+++ Entries provided

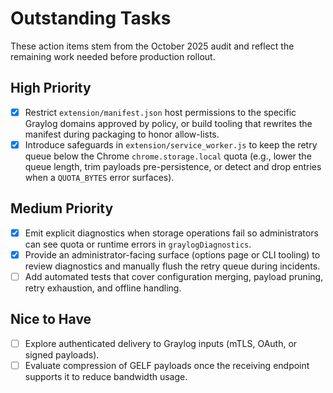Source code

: # Outstanding Tasks

These action items stem from the October 2025 audit and reflect the remaining
work needed before production rollout.

## High Priority
- [x] Restrict `extension/manifest.json` host permissions to the specific
      Graylog domains approved by policy, or build tooling that rewrites the
      manifest during packaging to honor allow-lists.
- [x] Introduce safeguards in `extension/service_worker.js` to keep the retry
      queue below the Chrome `chrome.storage.local` quota (e.g., lower the queue
      length, trim payloads pre-persistence, or detect and drop entries when a
      `QUOTA_BYTES` error surfaces).

## Medium Priority
- [x] Emit explicit diagnostics when storage operations fail so administrators
      can see quota or runtime errors in `graylogDiagnostics`.
- [x] Provide an administrator-facing surface (options page or CLI tooling) to
      review diagnostics and manually flush the retry queue during incidents.
- [ ] Add automated tests that cover configuration merging, payload pruning,
      retry exhaustion, and offline handling.

## Nice to Have
- [ ] Explore authenticated delivery to Graylog inputs (mTLS, OAuth, or signed
      payloads).
- [ ] Evaluate compression of GELF payloads once the receiving endpoint supports
      it to reduce bandwidth usage.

++++++

In which lines of the records does the word "retry" appear? Copy each of them.

- [x] Introduce safeguards in `extension/service_worker.js` to keep the retry
      review diagnostics and manually flush the retry queue during incidents.
      retry exhaustion, and offline handling.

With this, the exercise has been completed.